The problem:
From the entries below, give the number of lines where the word "Handling" occurs, and nothing else.

Records from a collection:
________________________________________

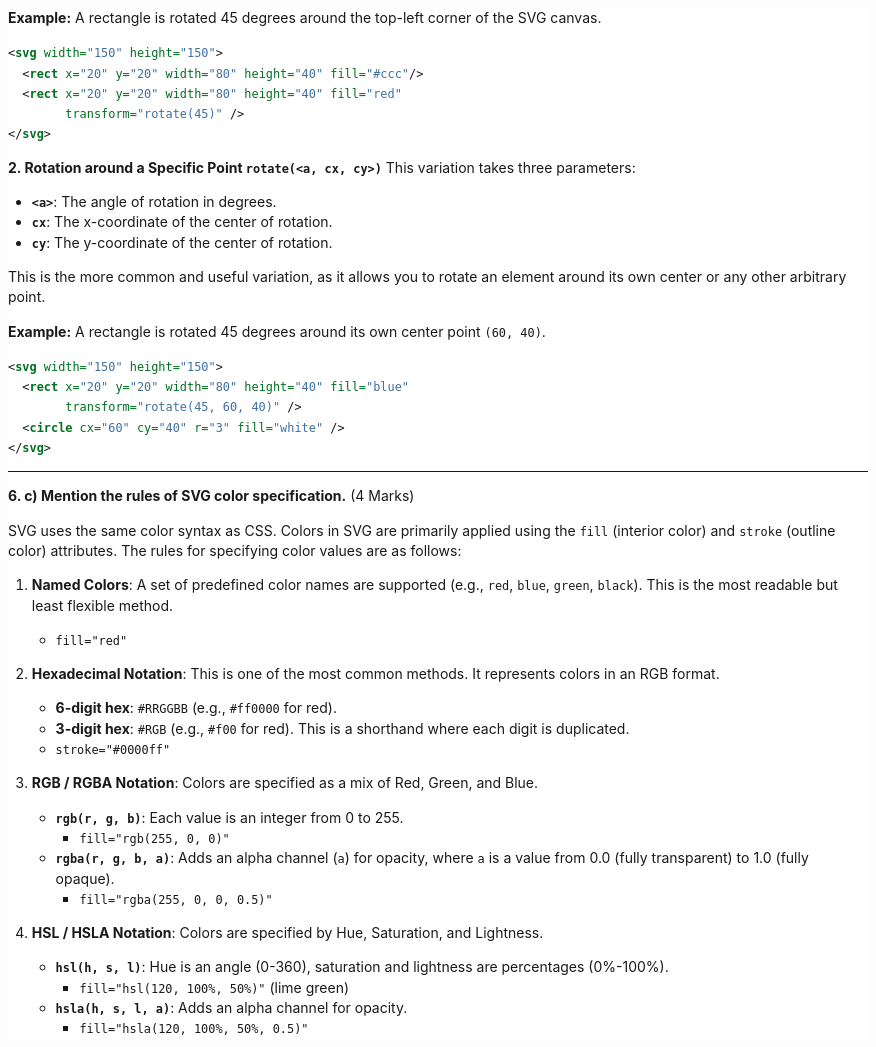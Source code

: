 **Example:** A rectangle is rotated 45 degrees around the top-left corner of the SVG canvas.
```xml
<svg width="150" height="150">
  <rect x="20" y="20" width="80" height="40" fill="#ccc"/>
  <rect x="20" y="20" width="80" height="40" fill="red"
        transform="rotate(45)" />
</svg>
```

**2. Rotation around a Specific Point `rotate(<a, cx, cy>)`**
This variation takes three parameters:
* **`<a>`**: The angle of rotation in degrees.
* **`cx`**: The x-coordinate of the center of rotation.
* **`cy`**: The y-coordinate of the center of rotation.

This is the more common and useful variation, as it allows you to rotate an element around its own center or any other arbitrary point.

**Example:** A rectangle is rotated 45 degrees around its own center point `(60, 40)`.
```xml
<svg width="150" height="150">
  <rect x="20" y="20" width="80" height="40" fill="blue"
        transform="rotate(45, 60, 40)" />
  <circle cx="60" cy="40" r="3" fill="white" />
</svg>
```
---
**6. c) Mention the rules of SVG color specification.** (4 Marks)

SVG uses the same color syntax as CSS. Colors in SVG are primarily applied using the `fill` (interior color) and `stroke` (outline color) attributes. The rules for specifying color values are as follows:

1.  **Named Colors**: A set of predefined color names are supported (e.g., `red`, `blue`, `green`, `black`). This is the most readable but least flexible method.
    * `fill="red"`

2.  **Hexadecimal Notation**: This is one of the most common methods. It represents colors in an RGB format.
    * **6-digit hex**: `#RRGGBB` (e.g., `#ff0000` for red).
    * **3-digit hex**: `#RGB` (e.g., `#f00` for red). This is a shorthand where each digit is duplicated.
    * `stroke="#0000ff"`

3.  **RGB / RGBA Notation**: Colors are specified as a mix of Red, Green, and Blue.
    * **`rgb(r, g, b)`**: Each value is an integer from 0 to 255.
        * `fill="rgb(255, 0, 0)"`
    * **`rgba(r, g, b, a)`**: Adds an alpha channel (`a`) for opacity, where `a` is a value from 0.0 (fully transparent) to 1.0 (fully opaque).
        * `fill="rgba(255, 0, 0, 0.5)"`

4.  **HSL / HSLA Notation**: Colors are specified by Hue, Saturation, and Lightness.
    * **`hsl(h, s, l)`**: Hue is an angle (0-360), saturation and lightness are percentages (0%-100%).
        * `fill="hsl(120, 100%, 50%)"` (lime green)
    * **`hsla(h, s, l, a)`**: Adds an alpha channel for opacity.
        * `fill="hsla(120, 100%, 50%, 0.5)"`
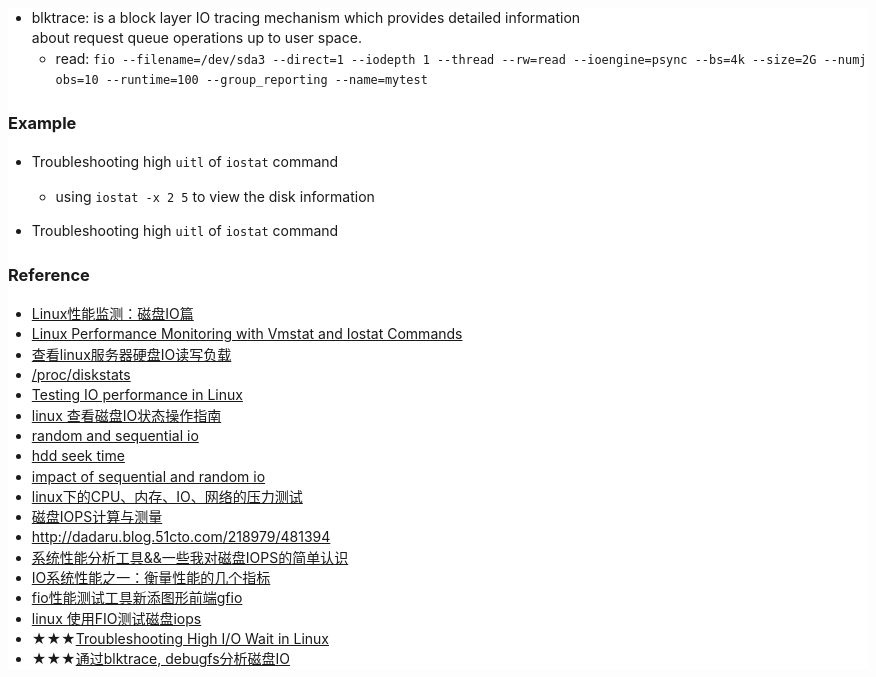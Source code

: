 * blktrace: is a block layer IO tracing mechanism which provides detailed information  
            about request queue operations up to user space.
  - read: `fio --filename=/dev/sda3 --direct=1 --iodepth 1 --thread --rw=read --ioengine=psync --bs=4k --size=2G --numjobs=10 --runtime=100 --group_reporting --name=mytest`

### Example
* Troubleshooting high `uitl` of `iostat` command
  - using `iostat -x 2 5` to view the disk information

* Troubleshooting high `uitl` of `iostat` command

### Reference
* [Linux性能监测：磁盘IO篇](http://os.51cto.com/art/201012/239886.htm)
* [Linux Performance Monitoring with Vmstat and Iostat Commands](http://www.tecmint.com/linux-performance-monitoring-with-vmstat-and-iostat-commands/)
* [查看linux服务器硬盘IO读写负载](http://www.cnblogs.com/mfryf/archive/2012/03/12/2392012.html)
* [/proc/diskstats](http://blog.csdn.net/tenfyguo/article/details/7477526)
* [Testing IO performance in Linux](http://stackoverflow.com/a/3549620)
* [linux 查看磁盘IO状态操作指南](http://www.jb51.net/LINUXjishu/65741.html)
* [random and sequential io](http://bannaych.blogspot.jp/2005/12/random-and-sequential-io.html)
* [hdd seek time](http://en.wikipedia.org/wiki/Hard_disk_drive#Seek_time)
* [impact of sequential and random io](https://www.usenix.org/legacy/events/fast04/tech/full_papers/radkov/radkov_html/node14.html)
* [linux下的CPU、内存、IO、网络的压力测试](http://wushank.blog.51cto.com/3489095/1585927)
* [磁盘IOPS计算与测量](http://blog.csdn.net/liuaigui/article/details/6168186)
* <http://dadaru.blog.51cto.com/218979/481394>
* [系统性能分析工具&&一些我对磁盘IOPS的简单认识](http://dadaru.blog.51cto.com/218979/481394)
* [IO系统性能之一：衡量性能的几个指标](http://www.dbabeta.com/2009/io-performence-01_several-concepts.html)
* [fio性能测试工具新添图形前端gfio](http://blog.yufeng.info/archives/tag/fio)
* [linux 使用FIO测试磁盘iops](http://blog.itpub.net/26855487/viewspace-754346/)
* ★★★[Troubleshooting High I/O Wait in Linux](http://bencane.com/2012/08/06/troubleshooting-high-io-wait-in-linux/)
* ★★★[通过blktrace, debugfs分析磁盘IO](http://blogread.cn/it/article/6145)

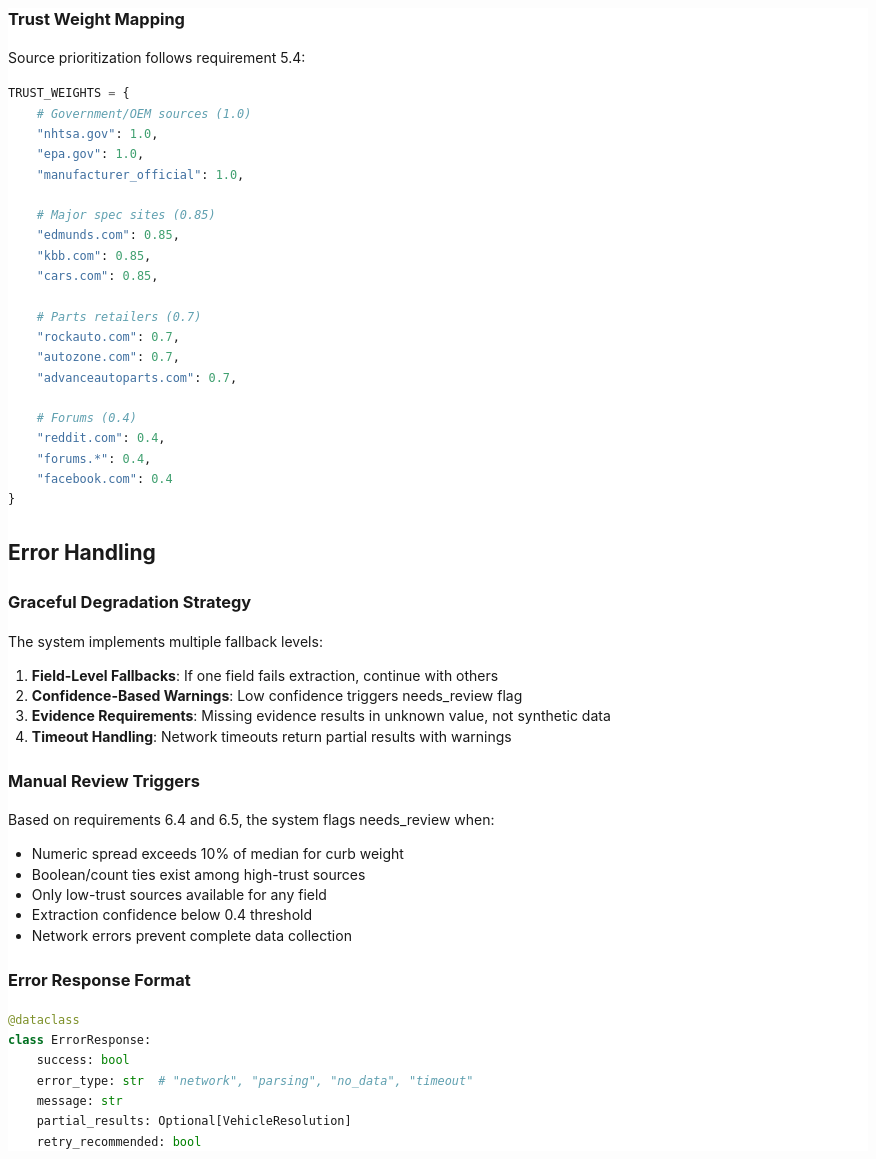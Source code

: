 ### Trust Weight Mapping

Source prioritization follows requirement 5.4:

```python
TRUST_WEIGHTS = {
    # Government/OEM sources (1.0)
    "nhtsa.gov": 1.0,
    "epa.gov": 1.0,
    "manufacturer_official": 1.0,
    
    # Major spec sites (0.85)
    "edmunds.com": 0.85,
    "kbb.com": 0.85,
    "cars.com": 0.85,
    
    # Parts retailers (0.7)
    "rockauto.com": 0.7,
    "autozone.com": 0.7,
    "advanceautoparts.com": 0.7,
    
    # Forums (0.4)
    "reddit.com": 0.4,
    "forums.*": 0.4,
    "facebook.com": 0.4
}
```

## Error Handling

### Graceful Degradation Strategy

The system implements multiple fallback levels:

1. **Field-Level Fallbacks**: If one field fails extraction, continue with others
2. **Confidence-Based Warnings**: Low confidence triggers needs_review flag
3. **Evidence Requirements**: Missing evidence results in unknown value, not synthetic data
4. **Timeout Handling**: Network timeouts return partial results with warnings

### Manual Review Triggers

Based on requirements 6.4 and 6.5, the system flags needs_review when:

- Numeric spread exceeds 10% of median for curb weight
- Boolean/count ties exist among high-trust sources
- Only low-trust sources available for any field
- Extraction confidence below 0.4 threshold
- Network errors prevent complete data collection

### Error Response Format

```python
@dataclass
class ErrorResponse:
    success: bool
    error_type: str  # "network", "parsing", "no_data", "timeout"
    message: str
    partial_results: Optional[VehicleResolution]
    retry_recommended: bool
```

________________________________________

Answer space:
2